I wanted to share with you a very interesting gotcha I stumbled upon today while working with Float currencies. Apparently when a Float is wrapped in an Optional, it loses its precision. Here’s a screenshot to show what I’m talking about 🙂
This isn’t a huge deal since unwrapping solves the problem, But I thought if someone would like an odd swift-WAT moment like this, It’d be you. What do you think? Ever stumbled upon something of sorts?
Many thanks, Shai
I don’t believe this is a gotcha. I think what you’re seeing is that Optionals use different code to render their output descriptions than Floats. I created a workaround, submitted a bug report, and will explain here what’s actually going on:
To test whether an amount is “losing precision”, I started with your code:
let amount: Float? = 3.8 print(amount) print(amount!)

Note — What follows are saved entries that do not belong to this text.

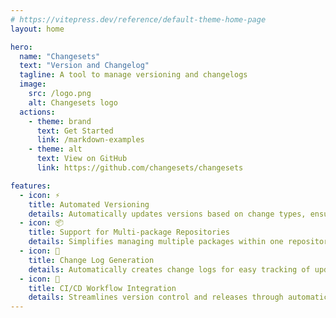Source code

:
 ```yaml
---
# https://vitepress.dev/reference/default-theme-home-page
layout: home

hero:
  name: "Changesets"
  text: "Version and Changelog"
  tagline: A tool to manage versioning and changelogs
  image:
    src: /logo.png
    alt: Changesets logo
  actions:
    - theme: brand
      text: Get Started
      link: /markdown-examples
    - theme: alt
      text: View on GitHub
      link: https://github.com/changesets/changesets

features:
  - icon: ⚡
    title: Automated Versioning
    details: Automatically updates versions based on change types, ensuring consistent dependencies.
  - icon: 📦
    title: Support for Multi-package Repositories
    details: Simplifies managing multiple packages within one repository.
  - icon: 📖
    title: Change Log Generation
    details: Automatically creates change logs for easy tracking of updates and new features.
  - icon: 🚀
    title: CI/CD Workflow Integration
    details: Streamlines version control and releases through automatic pull requests and release triggers.
---
```


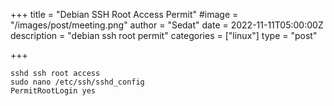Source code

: +++
title = "Debian SSH Root Access Permit"
#image = "/images/post/meeting.png"
author = "Sedat"
date = 2022-11-11T05:00:00Z
description = "debian ssh root permit"
categories = ["linux"]
type = "post"

+++
```
sshd ssh root access
sudo nano /etc/ssh/sshd_config
PermitRootLogin yes
```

And then I declared a non-optional amount:
let nonoptAmount: Float = 3.8
Floats are 4 bytes long. You can test this for the moment using sizeof(Float.self). (I have a proposal in that changes this call.) Your hypothesis states that unwrapping the value loses precision. So I performed an unsafe bitcast on both the unwrapped and the unwrapped amounts to UInt32, which is also 4 bytes long.

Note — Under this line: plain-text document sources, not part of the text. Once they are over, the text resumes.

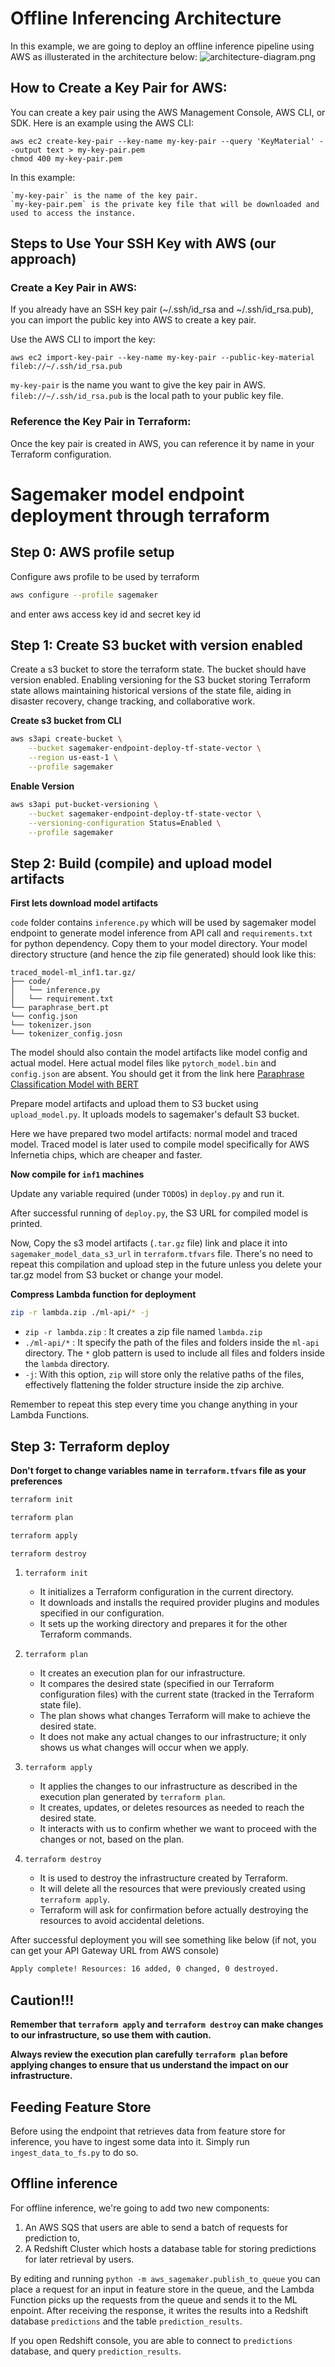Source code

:# Offline Inferencing Architecture
In this example, we are going to deploy an offline inference pipeline using AWS as illusterated in the architecture below:
![architecture-diagram.png](architecture-diagram.png)

## How to Create a Key Pair for AWS:

You can create a key pair using the AWS Management Console, AWS CLI, or SDK. Here is an example using the AWS CLI:

```shell
aws ec2 create-key-pair --key-name my-key-pair --query 'KeyMaterial' --output text > my-key-pair.pem
chmod 400 my-key-pair.pem

```

In this example:

    `my-key-pair` is the name of the key pair.
    `my-key-pair.pem` is the private key file that will be downloaded and used to access the instance.

## Steps to Use Your SSH Key with AWS (our approach)

### Create a Key Pair in AWS:
If you already have an SSH key pair (~/.ssh/id_rsa and ~/.ssh/id_rsa.pub), you can import the public key into AWS to create a key pair.

Use the AWS CLI to import the key:

```shell
aws ec2 import-key-pair --key-name my-key-pair --public-key-material fileb://~/.ssh/id_rsa.pub

```
`my-key-pair` is the name you want to give the key pair in AWS.
`fileb://~/.ssh/id_rsa.pub` is the local path to your public key file.

### Reference the Key Pair in Terraform:
Once the key pair is created in AWS, you can reference it by name in your Terraform configuration.

# Sagemaker model endpoint deployment through terraform

## Step 0: AWS profile setup
Configure aws profile to be used by terraform

```bash
aws configure --profile sagemaker
```

and enter aws access key id and secret key id

## Step 1: Create S3 bucket with version enabled

Create a s3 bucket to store the terraform state. The bucket should have version enabled. Enabling versioning for the S3 bucket storing Terraform state allows maintaining historical versions of the state file, aiding in disaster recovery, change tracking, and collaborative work.

**Create s3 bucket from CLI**

```bash
aws s3api create-bucket \
    --bucket sagemaker-endpoint-deploy-tf-state-vector \
    --region us-east-1 \
    --profile sagemaker
```

**Enable Version**

```bash
aws s3api put-bucket-versioning \
    --bucket sagemaker-endpoint-deploy-tf-state-vector \
    --versioning-configuration Status=Enabled \
    --profile sagemaker
```

## Step 2: Build (compile) and upload model artifacts

**First lets download model artifacts**

`code` folder contains `inference.py` which will be used by sagemaker model endpoint to generate model inference from API call and `requirements.txt` for python dependency. Copy them to your model directory. Your model directory structure (and hence the zip file generated) should look like this:
```
traced_model-ml_inf1.tar.gz/
├── code/
│   └── inference.py
│   └── requirement.txt
└── paraphrase_bert.pt
└── config.json
└── tokenizer.json
└── tokenizer_config.josn
```

The model should also contain the model artifacts like model config and actual model. Here actual model files like `pytorch_model.bin` and `config.json` are absent. You should get it from the link here [Paraphrase Classification Model with BERT](https://huggingface.co/Prompsit/paraphrase-bert-en/tree/main)

Prepare model artifacts and upload them to S3 bucket using `upload_model.py`. It uploads models to sagemaker's default S3 bucket.

Here we have prepared two model artifacts: normal model and traced model. Traced model is later used to compile model specifically for AWS Infernetia chips, which are cheaper and faster.

**Now compile for `inf1` machines**

Update any variable required (under `TODO`s) in `deploy.py` and run it.

After successful running of `deploy.py`, the S3 URL for compiled model is printed. 

Now, Copy the s3 model artifacts (`.tar.gz` file) link and place it into `sagemaker_model_data_s3_url` in `terraform.tfvars` file. There's no need to repeat this compilation and upload step in the future unless you delete your tar.gz model from S3 bucket or change your model.


**Compress Lambda function for deployment**

```bash
zip -r lambda.zip ./ml-api/* -j
```
- `zip -r lambda.zip` : It creates a zip file named `lambda.zip`
- `./ml-api/*` : It specify the path of the files and folders inside the `ml-api` directory. The `*` glob pattern is used to include all files and folders inside the `lambda` directory.
- `-j`: With this option, `zip` will store only the relative paths of the files, effectively flattening the folder structure inside the zip archive.

Remember to repeat this step every time you change anything in your Lambda Functions.


## Step 3: Terraform deploy

**Don't forget to change variables name in `terraform.tfvars` file as your preferences**

```bash
terraform init
```

```bash
terraform plan
```

```bash
terraform apply
```

```bash
terraform destroy
```

1. `terraform init`
    - It initializes a Terraform configuration in the current directory. 
    - It downloads and installs the required provider plugins and modules specified in our configuration. 
    - It sets up the working directory and prepares it for the other Terraform commands.

2. `terraform plan`
    - It creates an execution plan for our infrastructure. 
    - It compares the desired state (specified in our Terraform configuration files) with the current state (tracked in the Terraform state file). 
    - The plan shows what changes Terraform will make to achieve the desired state. 
    - It does not make any actual changes to our infrastructure; it only shows us what changes will occur when we apply.

3. `terraform apply`
    - It applies the changes to our infrastructure as described in the execution plan generated by `terraform plan`. 
    - It creates, updates, or deletes resources as needed to reach the desired state. 
    - It interacts with us to confirm whether we want to proceed with the changes or not, based on the plan.

4. `terraform destroy`
    - It is used to destroy the infrastructure created by Terraform. 
    - It will delete all the resources that were previously created using `terraform apply`. 
    - Terraform will ask for confirmation before actually destroying the resources to avoid accidental deletions.

After successful deployment you will see something like below (if not, you can get your API Gateway URL from AWS console)

```bash
Apply complete! Resources: 16 added, 0 changed, 0 destroyed.
```

## Caution!!!
**Remember that `terraform apply` and `terraform destroy` can make changes to our infrastructure, so use them with caution.** 

**Always review the execution plan carefully `terraform plan` before applying changes to ensure that us understand the impact on our infrastructure.**

## Feeding Feature Store
Before using the endpoint that retrieves data from feature store for inference, you have to ingest some data into it. Simply run `ingest_data_to_fs.py` to do so.

## Offline inference
For offline inference, we're going to add two new components:

1. An AWS SQS that users are able to send a batch of requests for prediction to,
2. A Redshift Cluster which hosts a database table for storing predictions for later retrieval by users.

By editing and running `python -m aws_sagemaker.publish_to_queue` you can place a request for an input in feature store in the queue, and the Lambda Function picks up the requests from the queue and sends it to the ML enpoint. After receiving the response, it writes the results into a Redshift database `predictions` and the table `prediction_results`. 

If you open Redshift console, you are able to connect to `predictions` database, and query `prediction_results`.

public func --><T, U>(value: T, target: U.Type) -> U? { guard sizeof(T.self) == sizeof(U.self) else { return nil } return unsafeBitCast(value, to: target) } let optbits = (amount! --> UInt32.self)! let nonoptbits = (nonoptAmount --> UInt32.self)!
If the unwrapping has truly lost precision the two UInt32 values will have different bit representations, but they don’t:
print(String(optbits, radix: 2)) print(String(nonoptbits, radix: 2))
Then I pushed the bits from the UInt32 back to a float and wrapped them in an optional, to make sure the results were the same. They were:
What’s actually going wrong is that Optional does not conform to CustomStringConvertible, so when it prints it’s not leveraging the wrapped value’s preferred output style — assuming the wrapped value itself conforms to CustomStringConvertible.
So I went ahead and implemented an extension to let Optional take advantage of this protocol. Doing so, immediately changed the results of your print(amount)/print(amount!) output:
Bug Report SR-2062
Update: Via Joe Groff at Swift JIRA:
This behavior is intentional. Optional does conform to CustomDebugStringConvertible. We wanted to make it clear you’re printing a wrapped Optional so that in playgrounds or printf-debugging scenarios, it’s clear the value is wrapped. |
8 Comments
This is very clever stuff, a great article as always!
Awesome to see why this was happening. Just to remind people, there is nothing “magical” about optionals except perhaps the syntactic sugar around them. An optional is just a generic enum with a .None and .Some case:
public enum Optional : _Reflectable, NilLiteralConvertible {
case None
case Some(Wrapped)
…
}
Simple as that!
Not really, optionals are covariant, regular generics aren’t. There’s special code to handle them all the way down to the type checker (http://stackoverflow.com/q/37352122/2305521)
Thanks for the write up ! 🙂
FYI you should not use `Float` for currencies you should use the type `Decimal`
let amount: Decimal? = Decimal(3.8)
print(amount) // “Optional(3.8)\n”
print(amount!) // “3.8\n”
I’m pretty sure Decimal is a Swift 3 type.
Thinking you meant NSDecimalNumber, for now
Very nice. Why not `terminator:”)”`? It would avoid one copy, right?